Tuve ocasión de ver Temis (2022), el último montaje de la compañía Bonobo, el día de su estreno. La sala del Teatro Nacional Chileno estaba llena y entre el público distinguí a Francisco Reyes. “Hasta el Echaurren está acá”, pensé con una risita tonta en mi cabeza que no deja de asociar al actor a sus icónicos roles de la época dorada de Sabatini: esa que nos enfrentaba a temáticas como el amor y el valor de la familia en un contexto de perfilamiento de la nueva sociedad de la transición, profundamente hendida por la herencia conservadora de la dictadura.

La conmoción se podía palpar. Tras un inesperado aplazamiento de la temporada, las cinco funciones de Temis se recibían con emoción por ver lo nuevo del grupo teatral artífice de las destacadas obras Donde viven los bárbaros (2015) y Tú amarás (2018). Temis, de hecho, es el cierre de una trilogía dedicada a problematizar expresiones de violencia y su institucionalización en distintos ámbitos, tanto comunitarios como individuales, en lo público y en lo privado.

Conocí a los Bonobo por Donde viven los bárbaros el 2018 y recuerdo haber experimentado la impresión más valiosa que me regala las artes escénicas: el asombro. La perplejidad perduró días. Al año siguiente, con Tú amarás, ese asombro y perplejidad regresaron. Al comentar ambas representaciones con personas de distinta cercanía al teatro, las opiniones se orientaron hacia un punto común: un lenguaje sencillo y un humor descarnado moldean una novedosa experiencia en que se dan citan la incomodidad y la expectación. Después de Temis, puedo afirmar con cierto grado de certeza que es justamente eso lo que admiro del trabajo de la compañía: su capacidad de incomodar y generar expectación por ver expuestos los intrincados mecanismos con los que la violencia cruza cada aspecto de nuestras vidas, a partir de montajes dinámicos y tremendamente reveladores.

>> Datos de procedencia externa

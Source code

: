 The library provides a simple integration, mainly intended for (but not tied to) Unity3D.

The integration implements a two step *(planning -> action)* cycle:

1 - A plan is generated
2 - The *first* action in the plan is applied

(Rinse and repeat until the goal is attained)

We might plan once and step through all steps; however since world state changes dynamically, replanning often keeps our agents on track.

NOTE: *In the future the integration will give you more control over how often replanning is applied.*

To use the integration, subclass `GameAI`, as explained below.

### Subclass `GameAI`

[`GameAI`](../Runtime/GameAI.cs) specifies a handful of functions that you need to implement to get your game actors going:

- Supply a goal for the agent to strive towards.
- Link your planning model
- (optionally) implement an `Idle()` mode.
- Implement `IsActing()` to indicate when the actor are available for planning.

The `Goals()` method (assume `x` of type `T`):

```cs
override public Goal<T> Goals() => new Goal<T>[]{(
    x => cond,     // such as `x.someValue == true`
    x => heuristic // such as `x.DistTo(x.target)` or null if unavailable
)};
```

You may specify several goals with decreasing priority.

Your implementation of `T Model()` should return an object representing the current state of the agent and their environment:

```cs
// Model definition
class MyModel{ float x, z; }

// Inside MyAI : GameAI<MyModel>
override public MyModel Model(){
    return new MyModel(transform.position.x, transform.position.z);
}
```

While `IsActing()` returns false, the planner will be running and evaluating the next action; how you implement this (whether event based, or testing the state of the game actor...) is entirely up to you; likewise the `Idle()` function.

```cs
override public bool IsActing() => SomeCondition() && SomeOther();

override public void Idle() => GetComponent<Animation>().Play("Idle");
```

Hablemos, pues, de Temis y la violencia. La pugna de unes contra otres. Visiones de enemigues y enfrentamientos hipotéticos cada vez menos abstractos, cada vez con más forma. ¿Cómo frenar aquello que emerge por instinto ante la amenaza de enfrentar lo que no se conoce? Antes de indagar en la pregunta, me permito una digresión.

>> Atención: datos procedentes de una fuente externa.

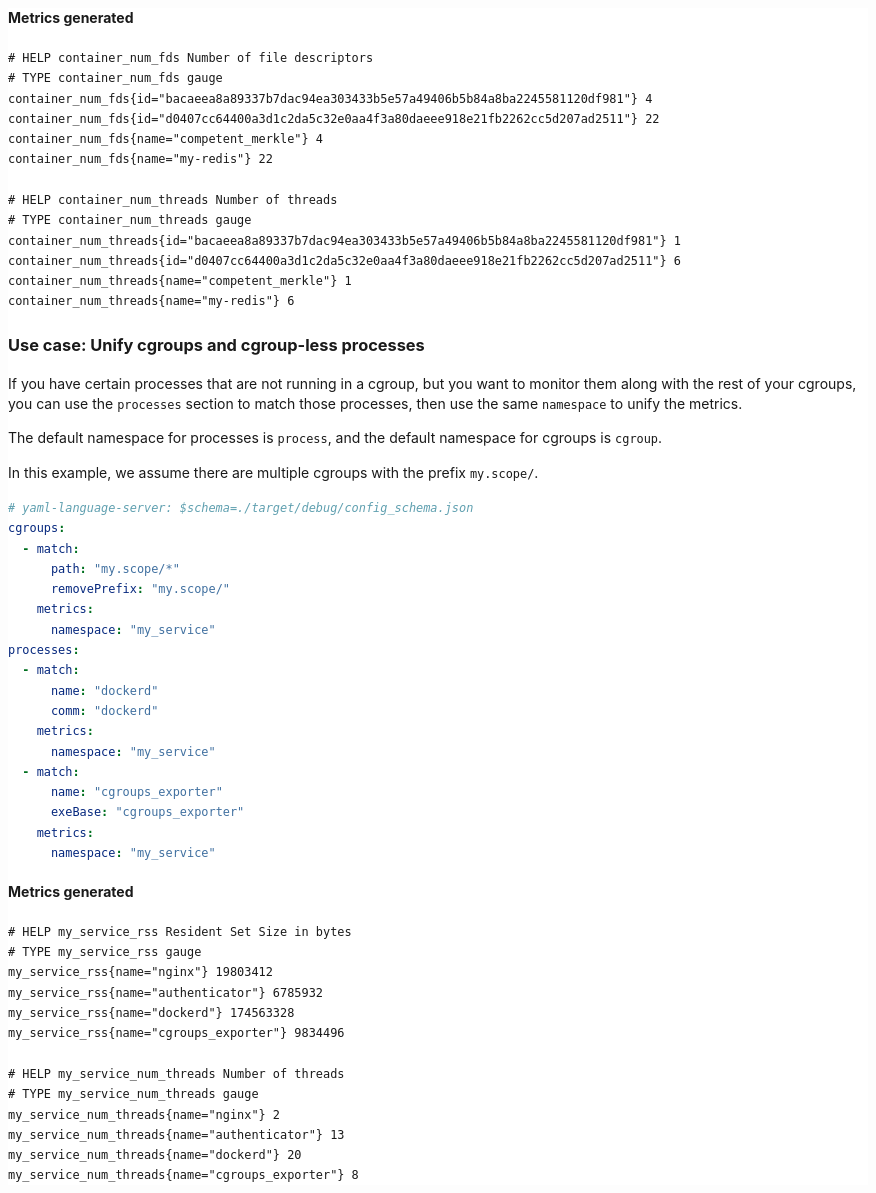 #### Metrics generated

```
# HELP container_num_fds Number of file descriptors
# TYPE container_num_fds gauge
container_num_fds{id="bacaeea8a89337b7dac94ea303433b5e57a49406b5b84a8ba2245581120df981"} 4
container_num_fds{id="d0407cc64400a3d1c2da5c32e0aa4f3a80daeee918e21fb2262cc5d207ad2511"} 22
container_num_fds{name="competent_merkle"} 4
container_num_fds{name="my-redis"} 22

# HELP container_num_threads Number of threads
# TYPE container_num_threads gauge
container_num_threads{id="bacaeea8a89337b7dac94ea303433b5e57a49406b5b84a8ba2245581120df981"} 1
container_num_threads{id="d0407cc64400a3d1c2da5c32e0aa4f3a80daeee918e21fb2262cc5d207ad2511"} 6
container_num_threads{name="competent_merkle"} 1
container_num_threads{name="my-redis"} 6
```

### Use case: Unify cgroups and cgroup-less processes

If you have certain processes that are not running in a cgroup, but you want to monitor them along with the rest of your cgroups, you can use the `processes` section to match those processes, then use the same `namespace` to unify the metrics.

The default namespace for processes is `process`, and the default namespace for cgroups is `cgroup`.

In this example, we assume there are multiple cgroups with the prefix `my.scope/`.

```yaml
# yaml-language-server: $schema=./target/debug/config_schema.json
cgroups:
  - match:
      path: "my.scope/*"
      removePrefix: "my.scope/"
    metrics:
      namespace: "my_service"
processes:
  - match:
      name: "dockerd"
      comm: "dockerd"
    metrics:
      namespace: "my_service"
  - match:
      name: "cgroups_exporter"
      exeBase: "cgroups_exporter"
    metrics:
      namespace: "my_service"
```

#### Metrics generated

```
# HELP my_service_rss Resident Set Size in bytes
# TYPE my_service_rss gauge
my_service_rss{name="nginx"} 19803412
my_service_rss{name="authenticator"} 6785932
my_service_rss{name="dockerd"} 174563328
my_service_rss{name="cgroups_exporter"} 9834496

# HELP my_service_num_threads Number of threads
# TYPE my_service_num_threads gauge
my_service_num_threads{name="nginx"} 2
my_service_num_threads{name="authenticator"} 13
my_service_num_threads{name="dockerd"} 20
my_service_num_threads{name="cgroups_exporter"} 8

```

En mi casa de infancia no abundaban los libros. Los había, tenerlos poseía un valor que mis padres se encargaban de recalcar, aun ante su escasez. Me gustaba en particular la Historia de Chile Ilustrada de Walterio Millar, pues permitía satisfacer de forma amigable mi avidez por aprender gracias a su brevedad y concisión. Sus páginas de papel roneo grueso eran ocasionalmente interrumpidas por láminas en couché con ilustraciones del mismo autor y que servían como material gráfico de apoyo para sus narraciones. Hay una que no olvido: aparece en ella Galvarino, de rodillas en el suelo con su brazo izquierdo extendido en un tronco cortado frente a un hombre con un hacha en posición y actitud de cortar. En el primer plano de la imagen se puede ver una mano amputada, la misma que falta en el brazo derecho del cacique y del que caen unas poco realistas gotas de sangre. Lo inverosímil de la imagen me cautivaba quizá tanto como su crueldad, reforzada con enjuiciadores relatos sobre la incivilidad y salvajismo de los araucanos.

Civilidad.

Salvajismo.

Ahora sí, Temis: cuatro hermanos a cargo de una próspera empresa sustentable enfrentan la llegada de una hermana desconocida. Esta irrupción desenmascara a cada miembro de esta familia pequeño burguesa y expone la inautenticidad de sus discursos liberales sobre inclusión, discriminación y meritocracia. Aparece el miedo a que lo propio se torne ajeno. Emergen el prejuicio y la inconsistencia entre el pensar y el hacer.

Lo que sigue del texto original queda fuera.